EUR/USD, GBP/USD and AUD/USD rebound unlikely to last
EUR/USD, GBP/USD and AUD/USD see near-term gains after a volatile US CPI reading, but wider bearish trends point towards potential bearish reversals before long.
EUR/USD volatility resolves in a push higher
EUR/USD has started to reverse upwards after a day of major volatility which saw US core inflation reach a 40-year high of 6.6%. Nonetheless, while we initially saw the price drop back into the 76.4% Fibonacci support level, we have resolved with a risk-on move that is driving EUR/USD upwards.
Crucially, that move has brought the price up through the $0.9774 resistance level, ending the intraday trend of lower highs. Subsequently, we turn towards the wider trend, with a descending trendline built over the course of 2022 providing a potential upside target.
With the ongoing pattern of lower highs evident here, short-term upside looks to provide a potential selling opportunity. That view would be negated with a push up through the trendline and $1.00 handle. Potential points of reversal are provided by the Fibonacci tool, with $0.9815, $0.9859 and $0.9913 in view.
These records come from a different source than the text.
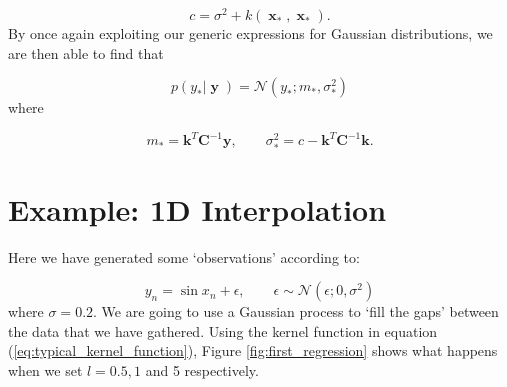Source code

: \documentclass[a4paper, 11pt]{article}
\DeclareMathOperator{\x}{\boldsymbol{x}}
\DeclareMathOperator{\y}{\boldsymbol{y}}
\begin{document}
\begin{equation}
	c 	= \sigma^2 + k(\x_*,\x_*).
\end{equation}
By once again exploiting our generic expressions for Gaussian distributions, we are then able to find that

\begin{equation}
	p(y_*|\y) = \mathcal{N}(y_*;m_*,\sigma_*^2)
\end{equation}
where

\begin{equation}
	m_* = \boldsymbol{k}^T\boldsymbol{C}^{-1}\boldsymbol{y}, \qquad \sigma_*^2 = c-\boldsymbol{k}^T\boldsymbol{C}^{-1}\boldsymbol{k}.
\end{equation}

\section{Example: 1D Interpolation}
Here we have generated some `observations' according to:

\begin{equation}
	y_n = \sin x_n + \epsilon, \qquad \epsilon \sim \mathcal{N}(\epsilon;0,\sigma^2)
\end{equation}
where $\sigma = 0.2$. We are going to use a Gaussian process to `fill the gaps' between the data that we have gathered. Using the kernel function in equation (\ref{eq:typical_kernel_function}), Figure \ref{fig:first_regression} shows what happens when we set $l =0.5,1$ and 5 respectively.\\
\end{document}
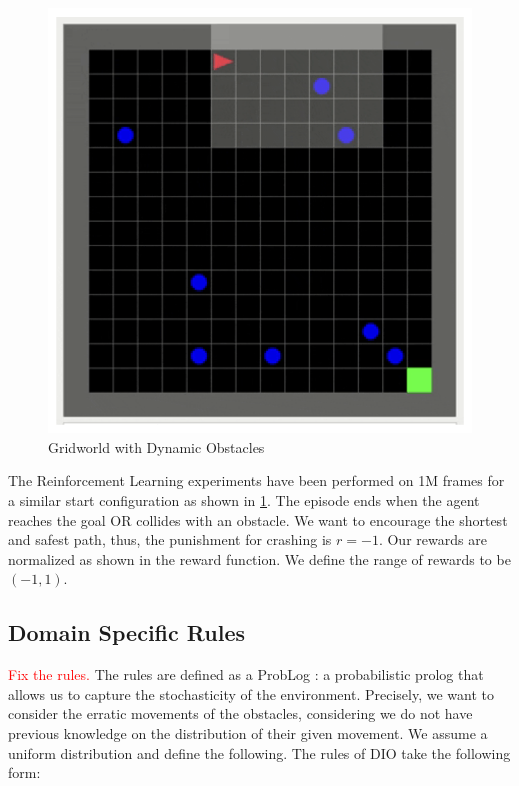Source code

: \begin{multicols}{2}[\medskip]
    \begin{figure}[H]
      \centering
      \includegraphics[scale=0.55]{figures/gridworldrl.png}
      \caption{Gridworld with Dynamic Obstacles}
      \label{fig:gridrl}
    \end{figure}
    \columnbreak
    The Reinforcement Learning experiments have been performed on 1M frames for a similar start configuration as shown in \ref{fig:gridrl}. The episode ends when the agent 
    reaches the goal OR collides with an obstacle. We want to encourage the shortest and safest path, thus, the punishment for crashing is $r = -1$. Our rewards are normalized as shown in
    the reward function. We define the range of rewards to be $(-1,1)$. 
\end{multicols}

\subsection{Domain Specific Rules}
\textcolor{red}{Fix the rules.}
The rules are defined as a ProbLog \cite{problog}: a probabilistic prolog that allows us to capture 
the stochasticity of the environment. Precisely, we want to consider the erratic movements of the obstacles, considering 
we do not have previous knowledge on the distribution of their given movement. We assume a uniform distribution and define the following. 
The rules of DIO take the following form:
GBP/USD rebound takes the price back into trendline resistance
GBP/USD has been on the rise since yesterday’s consumer price index (CPI) fuelled volatility, with the price rising back towards a key confluence of resistance. The descending trendline and 76.4% Fibonacci resistance level point towards a potential swift bearish reversal if the ongoing trend of lower highs is to continue.
With Kwasi Kwarteng expected to return to the UK early to discuss further potential budget U-turns, we may yet see another boost for the pound.
Nonetheless, unless the price rises through the $1.1495 swing high, there is a good chance that the price soon reverses downwards to continue the trend of lower highs evident over recent months.
AUD/USD rallies into key resistance zone
AUD/USD similarly found a bid yesterday, with soaring underlying inflation in the US signalling a likely continuation of the Federal Reserve (Fed) tightening planned over the coming months. Meanwhile, the latest 25-basis point (bp) hike from the Reserve Bank of Australia (RBA) signal a far slower pace of tightening in Australia.
This explains the relative underperformance we are seeing here, with the price still far from the major swing high of $0.6547. Instead, we have seen the price rise back into the intraday swing high of $0.6346, which also tallies up with the late-September low of $0.6363.
A break up through that zone of resistance would bring a wider rebound into play. However, until that happens, there is a good chance we see the price reverse lower from this resistance zone.